INSTRUCTIONS FOR THE TASK:
Count the lines in the listing below that hold the string "consistent". Reply with the number alone.
--------------------
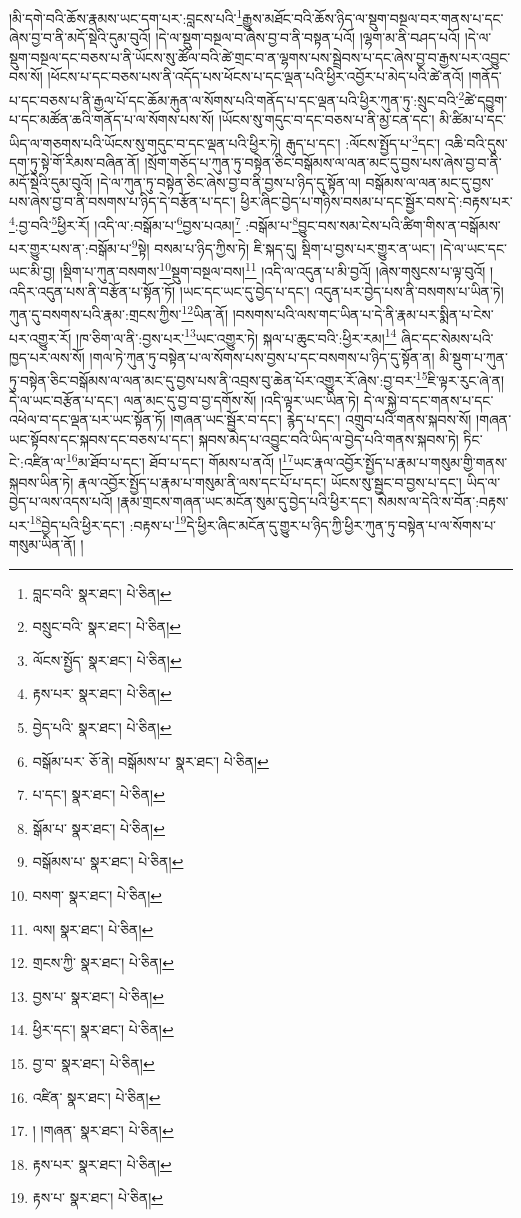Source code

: །མི་དགེ་བའི་ཆོས་རྣམས་ཡང་དག་པར་:བླངས་པའི་\footnote{བླང་བའི་  སྣར་ཐང་།  པེ་ཅིན། }རྒྱུས་མཐོང་བའི་ཆོས་ཉིད་ལ་སྡུག་བསྔལ་བར་གནས་པ་དང་ཞེས་བྱ་བ་ནི་མདོ་སྡེའི་དུམ་བུའོ། །དེ་ལ་སྡུག་བསྔལ་བ་ཞེས་བྱ་བ་ནི་བསྟན་པའོ། །ལྷག་མ་ནི་བཤད་པའོ། །དེ་ལ་སྡུག་བསྔལ་དང་བཅས་པ་ནི་ཡོངས་སུ་ཚོལ་བའི་ཚེ་གྲང་བ་ན་ལྷགས་པས་སྦྲེབས་པ་དང་ཞེས་བྱ་བ་རྒྱས་པར་འབྱུང་བས་སོ། །ཕོངས་པ་དང་བཅས་པས་ནི་འདོད་པས་ཕོངས་པ་དང་ལྡན་པའི་ཕྱིར་འབྱོར་པ་མེད་པའི་ཚེ་ནའོ། །གནོད་པ་དང་བཅས་པ་ནི་རྒྱལ་པོ་དང་ཆོམ་རྐུན་ལ་སོགས་པའི་གནོད་པ་དང་ལྡན་པའི་ཕྱིར་ཀུན་ཏུ་:སྲུང་བའི་\footnote{བསྲུང་བའི་  སྣར་ཐང་།  པེ་ཅིན། }ཚེ་དབྱུག་པ་དང་མཚོན་ཆའི་གནོད་པ་ལ་སོགས་པས་སོ། །ཡོངས་སུ་གདུང་བ་དང་བཅས་པ་ནི་མྱ་ངན་དང་། མི་ཚིམ་པ་དང་ཡིད་ལ་གཅགས་པའི་ཡོངས་སུ་གདུང་བ་དང་ལྡན་པའི་ཕྱིར་ཏེ། རྒུད་པ་དང་། :ལོངས་སྤྱོད་པ་\footnote{ལོངས་སྤྱོད་  སྣར་ཐང་།  པེ་ཅིན། }དང་། འཆི་བའི་དུས་དག་ཏུ་སྟེ་གོ་རིམས་བཞིན་ནོ། །སྲོག་གཅོད་པ་ཀུན་ཏུ་བསྟེན་ཅིང་བསྒོམས་ལ་ལན་མང་དུ་བྱས་པས་ཞེས་བྱ་བ་ནི་མདོ་སྡེའི་དུམ་བུའོ། །དེ་ལ་ཀུན་ཏུ་བསྟེན་ཅིང་ཞེས་བྱ་བ་ནི་བྱས་པ་ཉིད་དུ་སྟོན་ལ། བསྒོམས་ལ་ལན་མང་དུ་བྱས་པས་ཞེས་བྱ་བ་ནི་བསགས་པ་ཉིད་དེ་བརྩོན་པ་དང་། ཕྱིར་ཞིང་བྱེད་པ་གཉིས་བསམ་པ་དང་སྦྱོར་བས་དེ་:བརྟས་པར་\footnote{རྟས་པར་  སྣར་ཐང་།  པེ་ཅིན། }:བྱ་བའི་\footnote{བྱེད་པའི་  སྣར་ཐང་།  པེ་ཅིན། }ཕྱིར་རོ། །འདི་ལ་:བསྒོམ་པ་\footnote{བསྒོམ་པར་  ཅོ་ནེ། བསྒོམས་པ་  སྣར་ཐང་།  པེ་ཅིན། }བྱས་པའམ།\footnote{པ་དང་།  སྣར་ཐང་།  པེ་ཅིན། } :བསྒོམ་པ་\footnote{སྒོམ་པ་  སྣར་ཐང་།  པེ་ཅིན། }བྱུང་བས་སམ་ངེས་པའི་ཚིག་གིས་ན་བསྒོམས་པར་གྱུར་པས་ན་:བསྒོམ་པ་\footnote{བསྒོམས་པ་  སྣར་ཐང་།  པེ་ཅིན། }སྟེ། བསམ་པ་ཉིད་ཀྱིས་ཏེ། ཇི་སྐད་དུ། སྡིག་པ་བྱས་པར་གྱུར་ན་ཡང་། །དེ་ལ་ཡང་དང་ཡང་མི་བྱ། །སྡིག་པ་ཀུན་བསགས་\footnote{བསག་  སྣར་ཐང་།  པེ་ཅིན། }སྡུག་བསྔལ་བས།\footnote{ལས།  སྣར་ཐང་།  པེ་ཅིན། } །འདི་ལ་འདུན་པ་མི་བྱའོ། །ཞེས་གསུངས་པ་ལྟ་བུའོ། །འདིར་འདུན་པས་ནི་བརྩོན་པ་སྟོན་ཏོ། །ཡང་དང་ཡང་དུ་བྱེད་པ་དང་། འདུན་པར་བྱེད་པས་ནི་བསགས་པ་ཡིན་ཏེ། ཀུན་དུ་བསགས་པའི་རྣམ་:གྲངས་ཀྱིས་\footnote{གྲངས་ཀྱི་  སྣར་ཐང་།  པེ་ཅིན། }ཡིན་ནོ། །བསགས་པའི་ལས་གང་ཡིན་པ་དེ་ནི་རྣམ་པར་སྨིན་པ་ངེས་པར་འགྱུར་རོ། །ཁ་ཅིག་ལ་ནི་:བྱས་པར་\footnote{བྱས་པ་  སྣར་ཐང་།  པེ་ཅིན། }ཡང་འགྱུར་ཏེ། སྐལ་པ་ཆུང་བའི་:ཕྱིར་རམ།\footnote{ཕྱིར་དང་།  སྣར་ཐང་།  པེ་ཅིན། } ཞིང་དང་སེམས་པའི་ཁྱད་པར་ལས་སོ། །གལ་ཏེ་ཀུན་ཏུ་བསྟེན་པ་ལ་སོགས་པས་བྱས་པ་དང་བསགས་པ་ཉིད་དུ་སྟོན་ན། མི་སྡུག་པ་ཀུན་ཏུ་བསྟེན་ཅིང་བསྒོམས་ལ་ལན་མང་དུ་བྱས་པས་ནི་འབྲས་བུ་ཆེན་པོར་འགྱུར་རོ་ཞེས་:བྱ་བར་\footnote{བྱ་བ་  སྣར་ཐང་།  པེ་ཅིན། }ཇི་ལྟར་རུང་ཞེ་ན། དེ་ལ་ཡང་བརྩོན་པ་དང་། ལན་མང་དུ་བྱ་བ་བྱ་དགོས་སོ། །འདི་ལྟར་ཡང་ཡིན་ཏེ། དེ་ལ་སྐྱེ་བ་དང་གནས་པ་དང་འཕེལ་བ་དང་ལྡན་པར་ཡང་སྟོན་ཏོ། །གཞན་ཡང་སྦྱོར་བ་དང་། རྙེད་པ་དང་། འགྲུབ་པའི་གནས་སྐབས་སོ། །གཞན་ཡང་སྟོབས་དང་སྐབས་དང་བཅས་པ་དང་། སྐབས་མེད་པ་འབྱུང་བའི་ཡིད་ལ་བྱེད་པའི་གནས་སྐབས་ཏེ། ཏིང་ངེ་:འཛིན་ལ་\footnote{འཛིན་  སྣར་ཐང་།  པེ་ཅིན། }མ་ཐོབ་པ་དང་། ཐོབ་པ་དང་། གོམས་པ་ནའོ། །\footnote{། །གཞན་  སྣར་ཐང་།  པེ་ཅིན། }ཡང་རྣལ་འབྱོར་སྤྱོད་པ་རྣམ་པ་གསུམ་གྱི་གནས་སྐབས་ཡིན་ཏེ། རྣལ་འབྱོར་སྤྱོད་པ་རྣམ་པ་གསུམ་ནི་ལས་དང་པོ་པ་དང་། ཡོངས་སུ་སྦྱང་བ་བྱས་པ་དང་། ཡིད་ལ་བྱེད་པ་ལས་འདས་པའོ། །རྣམ་གྲངས་གཞན་ཡང་མངོན་སུམ་དུ་བྱེད་པའི་ཕྱིར་དང་། སེམས་ལ་དེའི་ས་བོན་:བརྟས་པར་\footnote{རྟས་པར་  སྣར་ཐང་།  པེ་ཅིན། }བྱེད་པའི་ཕྱིར་དང་། :བརྟས་པ་\footnote{རྟས་པ་  སྣར་ཐང་།  པེ་ཅིན། }དེ་ཕྱིར་ཞིང་མངོན་དུ་གྱུར་པ་ཉིད་ཀྱི་ཕྱིར་ཀུན་ཏུ་བསྟེན་པ་ལ་སོགས་པ་གསུམ་ཡིན་ནོ། །

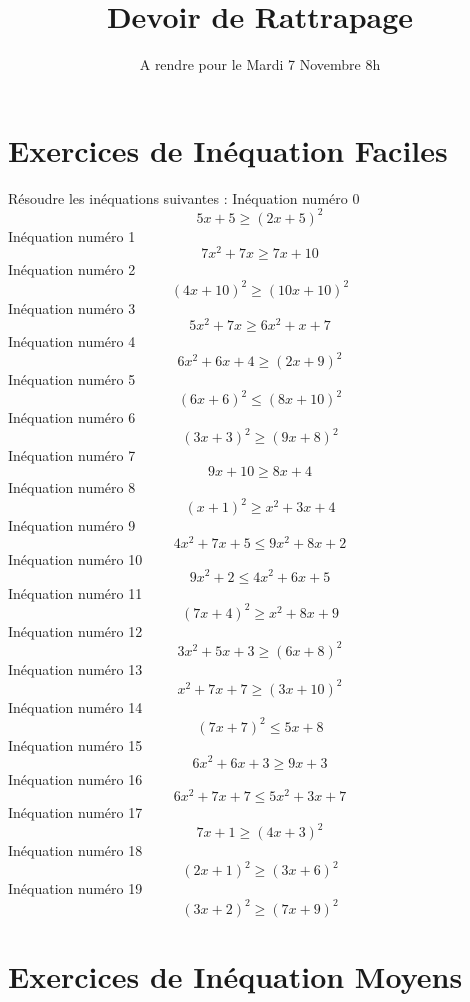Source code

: \documentclass{article}
\title{Devoir de Rattrapage}
\date{A rendre pour le Mardi 7 Novembre 8h}\usepackage{natbib}
\begin{document}
\maketitle
 \section{Exercices de In\'equation Faciles}

 R\'esoudre les in\'equations suivantes : 
In\'equation num\'ero 0 \[5 x + 5 \geq \left(2 x + 5\right)^{2}\]In\'equation num\'ero 1 \[7 x^{2} + 7 x \geq 7 x + 10\]In\'equation num\'ero 2 \[\left(4 x + 10\right)^{2} \geq \left(10 x + 10\right)^{2}\]In\'equation num\'ero 3 \[5 x^{2} + 7 x \geq 6 x^{2} + x + 7\]In\'equation num\'ero 4 \[6 x^{2} + 6 x + 4 \geq \left(2 x + 9\right)^{2}\]In\'equation num\'ero 5 \[\left(6 x + 6\right)^{2} \leq \left(8 x + 10\right)^{2}\]In\'equation num\'ero 6 \[\left(3 x + 3\right)^{2} \geq \left(9 x + 8\right)^{2}\]In\'equation num\'ero 7 \[9 x + 10 \geq 8 x + 4\]In\'equation num\'ero 8 \[\left(x + 1\right)^{2} \geq x^{2} + 3 x + 4\]In\'equation num\'ero 9 \[4 x^{2} + 7 x + 5 \leq 9 x^{2} + 8 x + 2\]In\'equation num\'ero 10 \[9 x^{2} + 2 \leq 4 x^{2} + 6 x + 5\]In\'equation num\'ero 11 \[\left(7 x + 4\right)^{2} \geq x^{2} + 8 x + 9\]In\'equation num\'ero 12 \[3 x^{2} + 5 x + 3 \geq \left(6 x + 8\right)^{2}\]In\'equation num\'ero 13 \[x^{2} + 7 x + 7 \geq \left(3 x + 10\right)^{2}\]In\'equation num\'ero 14 \[\left(7 x + 7\right)^{2} \leq 5 x + 8\]In\'equation num\'ero 15 \[6 x^{2} + 6 x + 3 \geq 9 x + 3\]In\'equation num\'ero 16 \[6 x^{2} + 7 x + 7 \leq 5 x^{2} + 3 x + 7\]In\'equation num\'ero 17 \[7 x + 1 \geq \left(4 x + 3\right)^{2}\]In\'equation num\'ero 18 \[\left(2 x + 1\right)^{2} \geq \left(3 x + 6\right)^{2}\]In\'equation num\'ero 19 \[\left(3 x + 2\right)^{2} \geq \left(7 x + 9\right)^{2}\]
 \section{Exercices de In\'equation Moyens}
\end{document}

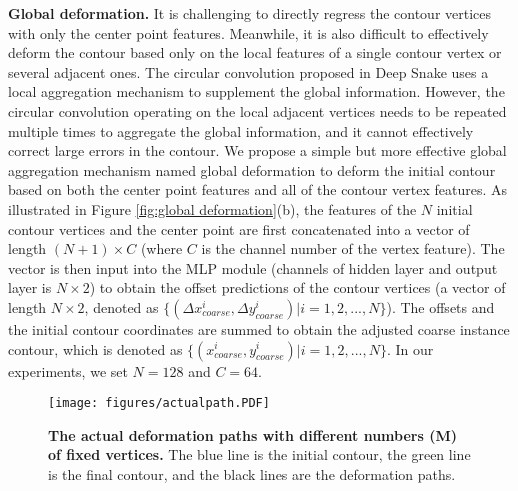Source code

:\documentclass[10pt,twocolumn,letterpaper]{article}
\begin{document}
\textbf{Global deformation.} It is challenging to directly regress the contour vertices with only the center point features. Meanwhile, it is also difficult to effectively deform the contour based only on the local features of a single contour vertex or several adjacent ones. The circular convolution proposed in Deep Snake uses a local aggregation mechanism to supplement the global information. However, the circular convolution operating on the local adjacent vertices needs to be repeated multiple times to aggregate the global information, and it cannot effectively correct large errors in the contour. We propose a simple but more effective global aggregation mechanism named global deformation to deform the initial contour based on both the center point features and all of the contour vertex features. As illustrated in Figure \ref{fig:global deformation}(b), the features of the $N$ initial contour vertices and the center point are first concatenated into a vector of length $(N+1)\times C$ (where $C$ is the channel number of the vertex feature). The vector is then input into the MLP module (channels of hidden layer and output layer is $N\times 2$) to obtain the offset predictions of the contour vertices (a vector of length $N\times 2$, denoted as $\{(\Delta x_{coarse}^{i},\Delta y_{coarse}^{i})|i=1,2,...,N\}$). The offsets and the initial contour coordinates are summed to obtain the adjusted coarse instance contour, which is denoted as $\{(x_{coarse}^{i},y_{coarse}^{i})|i=1,2,...,N\}$. In our experiments, we set $N=128$ and $C=64$.
\begin{figure}[t]
  \centering
   \texttt{[image: figures/actualpath.PDF]}\vspace{-3mm}
   \caption{\textbf{The actual deformation paths with different numbers (M) of fixed vertices.} The blue line is the initial contour, the green line is the final contour, and the black lines are the deformation paths.}
   \label{fig:actual deform path}
   \vspace{-5mm}
\end{figure}
\end{document}
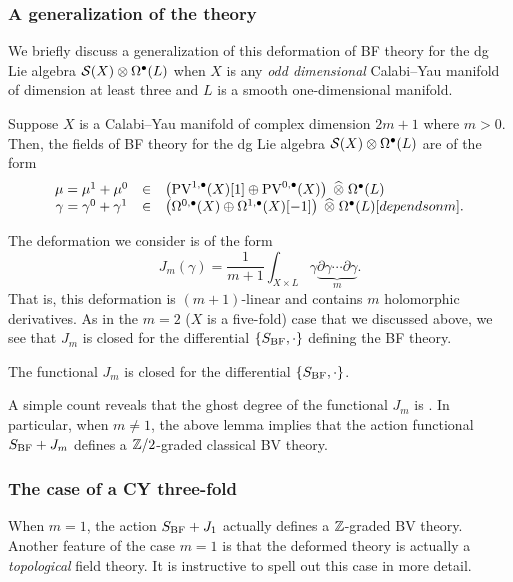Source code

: \documentclass[11pt]{amsart}
\def\pv{{\rm PV}}
\begin{document}
\subsubsection{A generalization of the theory}

We briefly discuss a generalization of this deformation of BF theory for the dg Lie algebra $\mathcal S(X) \otimes \Omega^\bullet(L)$ when $X$ is any {\em odd dimensional} Calabi--Yau manifold of dimension at least three and $L$ is a smooth one-dimensional manifold.

Suppose $X$ is a Calabi--Yau manifold of complex dimension $2m+1$ where $m > 0$.
Then, the fields of BF theory for the dg Lie algebra $\mathcal S(X) \otimes \Omega^{\bullet}(L)$ are of the form
\[
  \begin{array}{ccl}
    \mu = \mu^1+\mu^0 & \in & \left(\pv^{1,\bu}(X)[1] \oplus \pv^{0,\bu}(X) \right) \; \Hat{\otimes} \; \Omega^{\bu}(L) \\
    \gamma = \gamma^0 + \gamma^1 & \in & \left(\Omega^{0,\bu}(X) \oplus \Omega^{1,\bu}(X)[-1] \right) \; \Hat{\otimes}\; \Omega^{\bu}(L)[depends on m] .
  \end{array}
\]

The deformation we consider is of the form
\[
  J_m (\gamma) = \frac{1}{m+1} \int_{X \times L} \gamma \underbrace{\partial \gamma \cdots \partial \gamma}_{m} .
\]
That is, this deformation is $(m+1)$-linear and contains $m$ holomorphic derivatives.
As in the $m=2$ ($X$ is a five-fold) case that we discussed above, we see that $J_m$ is closed for the differential $\{S_{\rm BF},\cdot\}$ defining the BF theory.

\begin{lem}
  The functional $J_m$ is closed for the differential $\{S_{\rm BF}, \cdot \}$.
\end{lem}

A simple count reveals that the ghost degree of the functional $J_m$ is .
In particular, when $m \ne 1$, the above lemma implies that the action functional $S_{\rm BF} + J_m$ defines a $\mathbb Z/2$-graded classical BV theory.

\subsubsection{The case of a CY three-fold}

When $m=1$, the action $S_{\rm BF} + J_1$ actually defines a $\mathbb Z$-graded BV theory.
Another feature of the case $m=1$ is that the deformed theory is actually a {\em topological} field theory.
It is instructive to spell out this case in more detail.
\end{document}
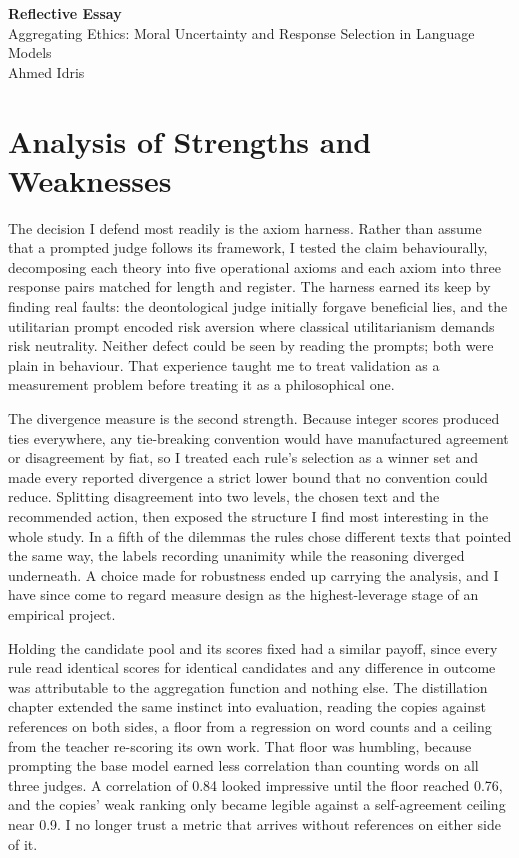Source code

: \documentclass[11pt,a4paper]{article}
\begin{document}
\begin{center}
{\large\textbf{Reflective Essay}}\\[2pt]
Aggregating Ethics: Moral Uncertainty and Response Selection in Language Models\\[2pt]
Ahmed Idris
\end{center}

\section*{Analysis of Strengths and Weaknesses}

The decision I defend most readily is the axiom harness. Rather than assume that a prompted judge follows its framework, I tested the claim behaviourally, decomposing each theory into five operational axioms and each axiom into three response pairs matched for length and register. The harness earned its keep by finding real faults: the deontological judge initially forgave beneficial lies, and the utilitarian prompt encoded risk aversion where classical utilitarianism demands risk neutrality. Neither defect could be seen by reading the prompts; both were plain in behaviour. That experience taught me to treat validation as a measurement problem before treating it as a philosophical one.

The divergence measure is the second strength. Because integer scores produced ties everywhere, any tie-breaking convention would have manufactured agreement or disagreement by fiat, so I treated each rule's selection as a winner set and made every reported divergence a strict lower bound that no convention could reduce. Splitting disagreement into two levels, the chosen text and the recommended action, then exposed the structure I find most interesting in the whole study. In a fifth of the dilemmas the rules chose different texts that pointed the same way, the labels recording unanimity while the reasoning diverged underneath. A choice made for robustness ended up carrying the analysis, and I have since come to regard measure design as the highest-leverage stage of an empirical project.

Holding the candidate pool and its scores fixed had a similar payoff, since every rule read identical scores for identical candidates and any difference in outcome was attributable to the aggregation function and nothing else. The distillation chapter extended the same instinct into evaluation, reading the copies against references on both sides, a floor from a regression on word counts and a ceiling from the teacher re-scoring its own work. That floor was humbling, because prompting the base model earned less correlation than counting words on all three judges. A correlation of 0.84 looked impressive until the floor reached 0.76, and the copies' weak ranking only became legible against a self-agreement ceiling near 0.9. I no longer trust a metric that arrives without references on either side of it.
\end{document}
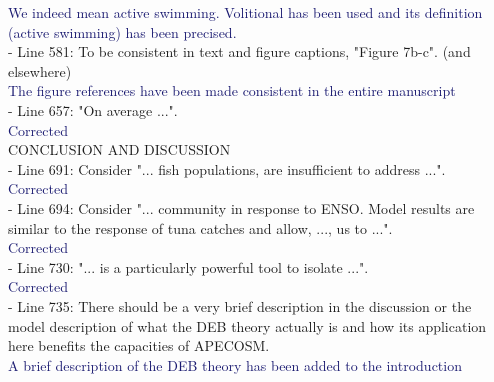 \documentclass[12pt]{article}
\newcommand{\resp}[1]{\textcolor{MidnightBlue}{#1}}
\begin{document}
\resp{We indeed mean active swimming. Volitional has been used and its definition (active swimming) has been precised.} \\

- Line 581: To be consistent in text and figure captions, "Figure 7b-c". (and elsewhere)\\

\resp{The figure references have been made consistent in the entire manuscript} \\

- Line 657: "On average ...".\\

\resp{Corrected} \\

CONCLUSION AND DISCUSSION\\

- Line 691: Consider "... fish populations, are insufficient to address ...".\\

\resp{Corrected}  \\

- Line 694: Consider "... community in response to ENSO. Model results are similar to the response of tuna catches and allow, ..., us to ...".\\

\resp{Corrected} \\

- Line 730: "... is a particularly powerful tool to isolate ...".\\

\resp{Corrected} \\

- Line 735: There should be a very brief description in the discussion or the model description of what the DEB theory actually is and how its application here benefits the capacities of APECOSM.\\

\resp{A brief description of the DEB theory has been added to the introduction}


\end{document}
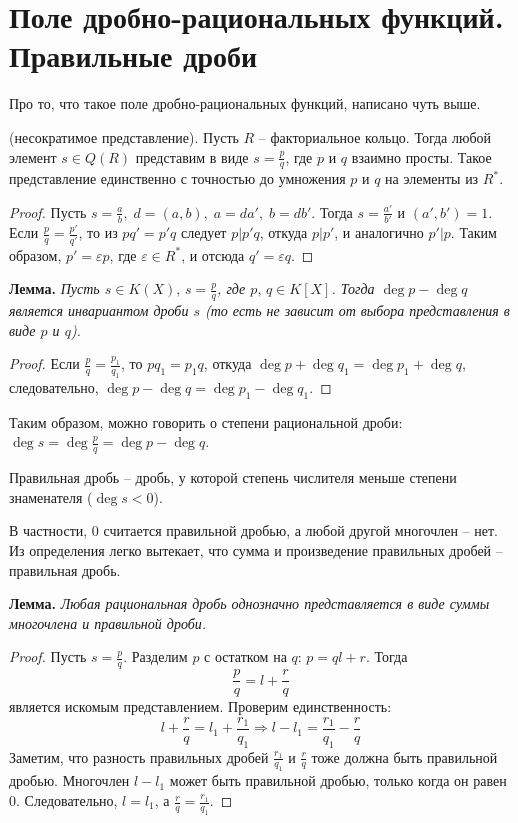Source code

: \section{Поле дробно-рациональных функций. Правильные дроби}
Про то, что такое поле дробно-рациональных функций, написано чуть выше.
\begin{theorem-non}
    (несократимое представление). Пусть $R$ -- факториальное кольцо. Тогда любой элемент $s \in Q(R)$ представим в виде $s = \frac{p}{q}$, 
    где $p$ и $q$ взаимно просты. Такое представление единственно с точностью до умножения $p$ и $q$ на элементы из $R^*$.
\end{theorem-non}

\begin{proof}
    Пусть $s = \frac{a}{b}, \; d = (a, b), \; a = da', \; b = db'$. 
    Тогда $s = \frac{a'}{b'}$ и $(a', b') = 1$. 
    Если $\frac{p}{q} = \frac{p'}{q'}$, то из $pq' = p'q$ следует $p|p'q$, откуда $p|p'$, и аналогично $p'|p$. 
    Таким образом, $p' = \varepsilon p$, где $\varepsilon \in R^*$, и отсюда $q' = \varepsilon q$.
\end{proof}

\textbf{Лемма.}
\textit{Пусть $s \in K(X), \, s = \frac{p}{q}$, где $p, \, q \in K[X]$. Тогда $\deg p - \deg q$ является инвариантом дроби $s$
(то есть не зависит от выбора представления в виде $p$ и $q$).}

\begin{proof}
    Если $\frac{p}{q} = \frac{p_1}{q_1}$, то $pq_1 = p_1q$, откуда $\deg p + \deg q_1 = \deg p_1 + \deg q$, следовательно, $\deg p - \deg q = \deg p_1 - \deg q_1$.
\end{proof}

\vspace{3mm}

Таким образом, можно говорить о степени рациональной дроби: $\deg s = \deg \frac{p}{q} = \deg p - \deg q$.
\begin{conj}
    Правильная дробь -- дробь, у которой степень числителя меньше степени знаменателя ($\deg s < 0$).
\end{conj}

В частности, 0 считается правильной дробью, а любой другой многочлен -- нет. 
Из определения легко вытекает, что сумма и произведение правильных дробей -- правильная дробь.

\textbf{Лемма.}
\textit{Любая рациональная дробь однозначно представляется в виде суммы многочлена и правильной дроби.}

\begin{proof}
    Пусть $s = \frac{p}{q}$. Разделим $p$ с остатком на $q$: $p = ql + r$. 
    Тогда \[\frac{p}{q} = l + \frac{r}{q} \] является искомым представлением.
    Проверим единственность: \[ l + \frac{r}{q} = l_1 + \frac{r_1}{q_1} \Rightarrow l - l_1 = \frac{r_1}{q_1} - \frac{r}{q} \]
    Заметим, что разность правильных дробей $\frac{r_1}{q_1}$ и $\frac{r}{q}$ тоже должна быть правильной дробью.
    Многочлен $l - l_1$ может быть правильной дробью, только когда он равен 0. Следовательно, $l = l_1$, а $\frac{r}{q} = \frac{r_1}{q_1}$. 
\end{proof}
--------------------
RESULT OF THE EXERCISE:
2